Paradise Lost as an epic

John Milton’s Paradise Lost is an epic according to the Webster’s New Dictionary definition of epic as “a long narrative poem in a dignified style about the deeds of a hero or heroes” (p. 219).  To classify Paradise Lost as an epic forces the reader to take into consideration the subject matters of the fall of Lucifer from Heaven; the fall of mankind from the Garden of Eden; and, if a reader can classify the actions of Adam, Eve or even Lucifer during these events as “heroic”.   Taking into consideration that a hero is defined as “any person, esp. a man, admired for courage, nobility” (Webster’s New Dictionary, p. 303), I can think about what actions I might personally consider noble or courageous.  Some of the things that I consider courageous are accepting responsibility for one’s one actions; speaking out for the greater good when it is unfavorable; or fighting against overwhelming odds to accomplish a goal.

In Milton’s poem, both Adam and Lucifer acted in ways that I consider courageous, albeit a little foolish but courageous nevertheless the fact that they faced death or banishment for their actions.  Surprisingly, the actions of Lucifer are the ones that stand out as the more heroic despite the notion that he is generally perceived as the source of evil and hatred in the world.  Lucifer’s plans to pervert all that is “good” to “evil” becomes heroic when the reasoning for his evil actions becomes what appears to be the desire to be free from life of servitude rather than jealousy.  “…but rather seek / Our own good from ourselves, though in this vast recess, / Free, and to none accountable, preferring/ Hard Liberty before the easy yoke / Of servile Pomp.” (Milton, 252-257)  It becomes harder to consider Lucifer a villain when he is the main focus of many of the twelve books of Paradise Lost.  The reader does follow Adam as well but Adam’s actions when compared to Lucifer’s appear more consequential.  Adam only accepts responsibility for disobeying God after initially denying all blame and then tries to repent for his actions.

Works Cited

“Epic.” Webster’s Fourth New World Dictionary. 2003. Print.

“Hero.” Webster’s Fourth New World Dictionary. 2003. Print.

Milton, John.
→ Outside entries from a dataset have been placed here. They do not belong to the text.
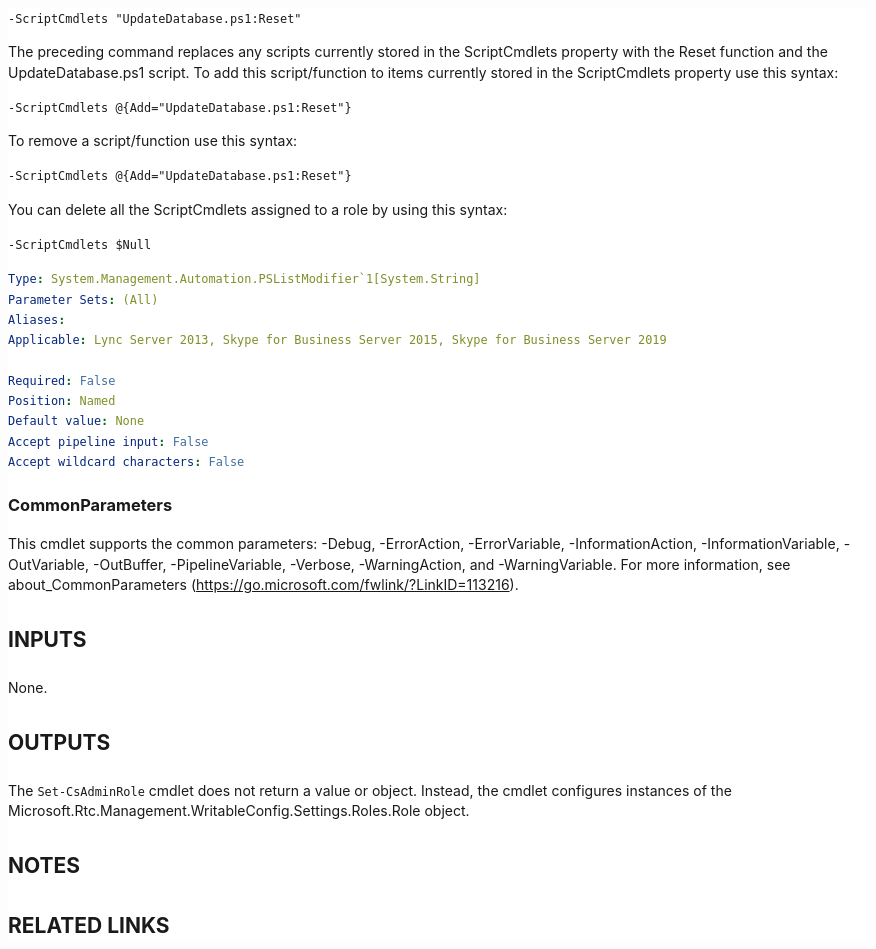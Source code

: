 `-ScriptCmdlets "UpdateDatabase.ps1:Reset"`

The preceding command replaces any scripts currently stored in the ScriptCmdlets property with the Reset function and the UpdateDatabase.ps1 script.
To add this script/function to items currently stored in the ScriptCmdlets property use this syntax:

`-ScriptCmdlets @{Add="UpdateDatabase.ps1:Reset"}`

To remove a script/function use this syntax:

`-ScriptCmdlets @{Add="UpdateDatabase.ps1:Reset"}`

You can delete all the ScriptCmdlets assigned to a role by using this syntax:

`-ScriptCmdlets $Null`

```yaml
Type: System.Management.Automation.PSListModifier`1[System.String]
Parameter Sets: (All)
Aliases: 
Applicable: Lync Server 2013, Skype for Business Server 2015, Skype for Business Server 2019

Required: False
Position: Named
Default value: None
Accept pipeline input: False
Accept wildcard characters: False
```

### CommonParameters
This cmdlet supports the common parameters: -Debug, -ErrorAction, -ErrorVariable, -InformationAction, -InformationVariable, -OutVariable, -OutBuffer, -PipelineVariable, -Verbose, -WarningAction, and -WarningVariable. For more information, see about_CommonParameters (https://go.microsoft.com/fwlink/?LinkID=113216).

## INPUTS

###  
None.

## OUTPUTS

###  
The `Set-CsAdminRole` cmdlet does not return a value or object.
Instead, the cmdlet configures instances of the Microsoft.Rtc.Management.WritableConfig.Settings.Roles.Role object.

## NOTES

## RELATED LINKS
Paradise Lost.  New York: Signet Classics, 2010. Print

Lucifer the antihero

My favorite character in John Milton’s “Paradise Lost” happens to be Lucifer.  I preferred Milton’s depiction of Lucifer as an antihero against the typical notion of a hero because I find it easier to relate to a character that has their flaws but makes up for their shortcomings with commitment to action despite overwhelming odds.  I found many of Lucifer’s speeches in Book I inspiring as he tells his followers to not give up hope but to make the best of their situation.

“…Here at least

We shall be free; th’ Almighty hath not built

Here for his envy, will not drive us hence:

Here we may reign secure, and in my choice

To reign is worth ambition though in Hell:

Better to reign in Hell, than to serve in Heav’n.” (Milton, Book I, line 259-263)

Lucifer’s portrayal as a leader of the fallen angels seeking their freedom of the oppressive forces of heaven in the poem is an intriguing juxtaposition to the archetypical portrayal of him as an angry defiler who seeks to destroy things for the sake of destruction.  One such villainous depiction of Lucifer in the King James Version of the Bible is in the First Book of Peter, “Be sober, be vigilant; because your adversary the devil, as a roaring lion, walketh about, seeking whom he may devour.” (5:8)

It is hard to hate a person for desiring to live free, though I found Lucifer’s resolve in the later Cantos of “Paradise Lost” to seek vengeance instead of victory on his battle for freedom disheartening.  “Which if not Victory is yet revenge.” (Milton, Book II, line 105). I think it was the transition from the desire to live free to cause harm that transforms Lucifer from the realm of antihero to tragic hero because despite all of his inspiring words and noble ambitions he becomes corrupted by hate and despair and abandons his dreams.  I truly enjoyed reading about Lucifer and his schemes throughout Milton’s work even though I knew how the story would end because I wanted to see how this interpretation of Lucifer would handle things differently than the devil I learned about in Sunday school.

Works Cited

Milton, John. Paradise Lost, Book 1. The Northon Anthology. Ed. Steven Greenblatt. Norton & Company, 2006. 1831-1850. Print.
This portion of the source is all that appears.